Entre o “baton” e o livro
Antônio Crispim*
Seria injusto afirmar do nosso elemento feminino que ele continua impermeável às sugestões de caráter intelectual e mesmo especificamente literário. Não digo que as minhas amáveis patrícias se transformaram, súbita e furiosamente, em inesgotáveis poetisas e em terríveis prosadoras. A mulher mineira, ou, no caso, a mulher belo-horizontina há de ser sempre a depositária discreta de algumas virtudes bem mediterrâneas – o tato, o bom gosto, a modéstia – que a impedirão de por qualquer modo identificar-se com as bas-bleu e outras calamidades que Nietzsche definiu como um qualificativo áspero e mordente. O que ela fez, e fez lindamente, foi adquirir preocupações e cultivar tendências esquecidas, talvez, no trama de sua vida doméstica, outrora tão simples e patriarcal, e hoje marcada pelo selo das novas exigências e circunstâncias sociais. Aprimorou a sua cultura, se já a possuía, ou cuidou de possuí-la, se antes vivia apenas entre agulhas e teclados. Numa palavra: intelectualizou-se. E não é preciso acrescentar que só não ficou tão adorável como era antes, porque ficou mais.
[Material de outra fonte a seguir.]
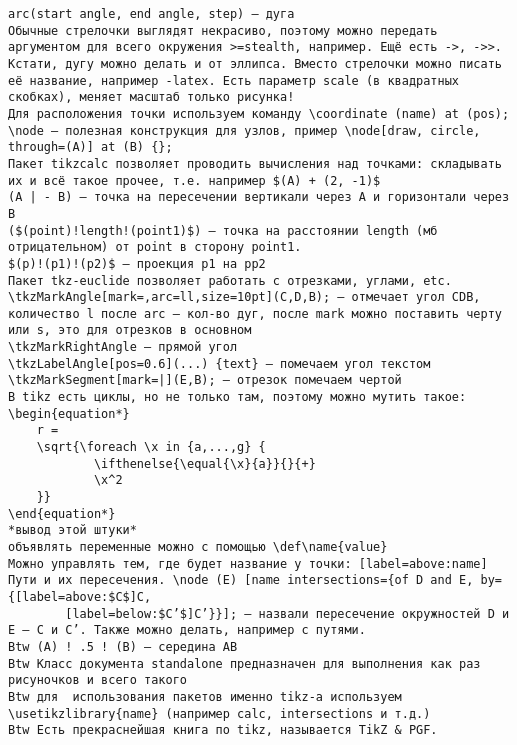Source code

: \documentclass[a4paper, 12pt]{article}
\begin{document}
\begin{verbatim}
arc(start angle, end angle, step) – дуга
Обычные стрелочки выглядят некрасиво, поэтому можно передать аргументом для всего окружения >=stealth, например. Ещё есть ->, ->>. Кстати, дугу можно делать и от эллипса. Вместо стрелочки можно писать её название, например -latex. Есть параметр scale (в квадратных скобках), меняет масштаб только рисунка!
Для расположения точки используем команду \coordinate (name) at (pos);
\node – полезная конструкция для узлов, пример \node[draw, circle, through=(A)] at (B) {};
Пакет tikzcalc позволяет проводить вычисления над точками: складывать их и всё такое прочее, т.е. например $(A) + (2, -1)$
(A | - B) – точка на пересечении вертикали через A и горизонтали через B
($(point)!length!(point1)$) – точка на расстоянии length (мб отрицательном) от point в сторону point1.
$(p)!(p1)!(p2)$ – проекция p1 на pp2
Пакет tkz-euclide позволяет работать с отрезками, углами, etc.
\tkzMarkAngle[mark=,arc=ll,size=10pt](C,D,B); – отмечает угол CDB, количество l после arc – кол-во дуг, после mark можно поставить черту или s, это для отрезков в основном
\tkzMarkRightAngle – прямой угол
\tkzLabelAngle[pos=0.6](...) {text} – помечаем угол текстом
\tkzMarkSegment[mark=|](E,B); – отрезок помечаем чертой
В tikz есть циклы, но не только там, поэтому можно мутить такое:
\begin{equation*}
	r =
	\sqrt{\foreach \x in {a,...,g} {
			\ifthenelse{\equal{\x}{a}}{}{+}
			\x^2
	}}
\end{equation*}
*вывод этой штуки* 
объявлять переменные можно с помощью \def\name{value}
Можно управлять тем, где будет название у точки: [label=above:name]
Пути и их пересечения. \node (E) [name intersections={of D and E, by={[label=above:$C$]C,
		[label=below:$C’$]C’}}]; – назвали пересечение окружностей D и E – C и C’. Также можно делать, например с путями.
Btw (A) ! .5 ! (B) – середина AB
Btw Класс документа standalone предназначен для выполнения как раз рисуночков и всего такого
Btw для  использования пакетов именно tikz-а используем \usetikzlibrary{name} (например calc, intersections и т.д.)
Btw Есть прекраснейшая книга по tikz, называется TikZ & PGF. 
\end{verbatim}
\end{document}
Eu alimento um horror sagrado pelo standard da mulher inteligente e culta, que a Inglaterra fabricou num momento de mau humor e espalhou depois pelas cinco partes do mundo com o seu “whisky” e as suas brochuras de Dickens. Esse ser desgracioso, álgido e medular, decorado com um par de óculos cintilantes e um par de botinas intermináveis, com um vestido horroroso no meio, produz em mim a sensação de qualquer coisa mal feita, com peças de mais ou de menos, qualquer coisa, enfim, que assusta os pássaros e entristece as paisagens.
Graças a Deus, as jovens de Belo Horizonte que se preocupam com os fácios do espírito não adaptaram esse modelo melancólico e sorriem para a vida e a vida sorri para elas sem constrangimento. E são já tão numerosas que sem lisonja a um sexo e ofensa a outro, podemos dizer que venceriam os rapazes num campeonato de idéias.
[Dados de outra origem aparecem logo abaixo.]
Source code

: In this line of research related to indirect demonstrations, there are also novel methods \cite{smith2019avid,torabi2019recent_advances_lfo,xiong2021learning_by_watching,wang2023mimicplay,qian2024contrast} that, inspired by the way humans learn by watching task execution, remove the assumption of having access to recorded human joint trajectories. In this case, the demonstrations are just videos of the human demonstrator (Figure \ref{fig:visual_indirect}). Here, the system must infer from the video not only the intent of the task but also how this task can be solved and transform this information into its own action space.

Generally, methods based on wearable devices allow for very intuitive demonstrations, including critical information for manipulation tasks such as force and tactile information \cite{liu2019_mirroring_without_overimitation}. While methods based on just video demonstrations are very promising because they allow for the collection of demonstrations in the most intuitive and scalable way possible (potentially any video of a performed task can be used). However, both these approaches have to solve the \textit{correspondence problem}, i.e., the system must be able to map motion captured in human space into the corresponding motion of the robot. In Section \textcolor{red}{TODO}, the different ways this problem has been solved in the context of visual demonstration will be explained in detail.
Confesso que fico um tanto comovido quando, ao pegar o meu bonde das 11 horas, vejo no banco da frente, a moça que lê André Maurois – “Les mondes imaginaires”, Grasset, 35iéne édition – e no banco de trás a moça que assina o “Litterary Digest” (notem que não é Ardel nem a “Revista da Semana”) ambas perfeitamente normais e integradas no quadro cotidiano. A princípio (Deus me perdoe) supus que elas fossem umas pedantes. Mas reconheço agora, com um pouco de observação, que são apenas duas criaturas intelectualmente bem orientadas, numa cidade em que há muitas já, e onde a novidade bibliográfica francesa, inglesa, espanhola etc, encontra leitoras bonitas e que envaidecem o autor.
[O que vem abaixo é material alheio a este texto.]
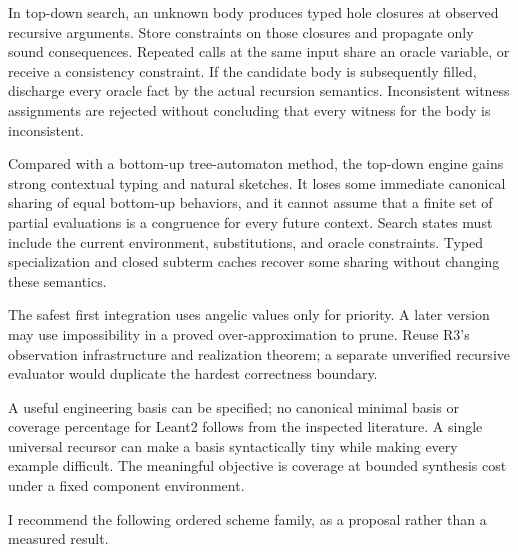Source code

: In top-down search, an unknown body produces typed hole closures at observed recursive arguments. Store constraints on those closures and propagate only sound consequences. Repeated calls at the same input share an oracle variable, or receive a consistency constraint. If the candidate body is subsequently filled, discharge every oracle fact by the actual recursion semantics. Inconsistent witness assignments are rejected without concluding that every witness for the body is inconsistent.

Compared with a bottom-up tree-automaton method, the top-down engine gains strong contextual typing and natural sketches. It loses some immediate canonical sharing of equal bottom-up behaviors, and it cannot assume that a finite set of partial evaluations is a congruence for every future context. Search states must include the current environment, substitutions, and oracle constraints. Typed specialization and closed subterm caches recover some sharing without changing these semantics.

The safest first integration uses angelic values only for priority. A later version may use impossibility in a proved over-approximation to prune. Reuse R3's observation infrastructure and realization theorem; a separate unverified recursive evaluator would duplicate the hardest correctness boundary.

\ans A useful engineering basis can be specified; no canonical minimal basis or coverage percentage for Leant2 follows from the inspected literature. A single universal recursor can make a basis syntactically tiny while making every example difficult. The meaningful objective is coverage at bounded synthesis cost under a fixed component environment.

I recommend the following ordered scheme family, as a proposal rather than a measured result.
Isso me torna profundamente feliz.
*Antônio Crispim é pseudônimo de Carlos Drummond de Andrade. Crônica originalmente publicada na década de 1930 no suplemento “Minas Gerais”, do qual o poeta itabirano foi redator. E foi republicada na coletânea Crônicas (1930-1934), editada pela Secretaria de Estado da Cultura, em 1987.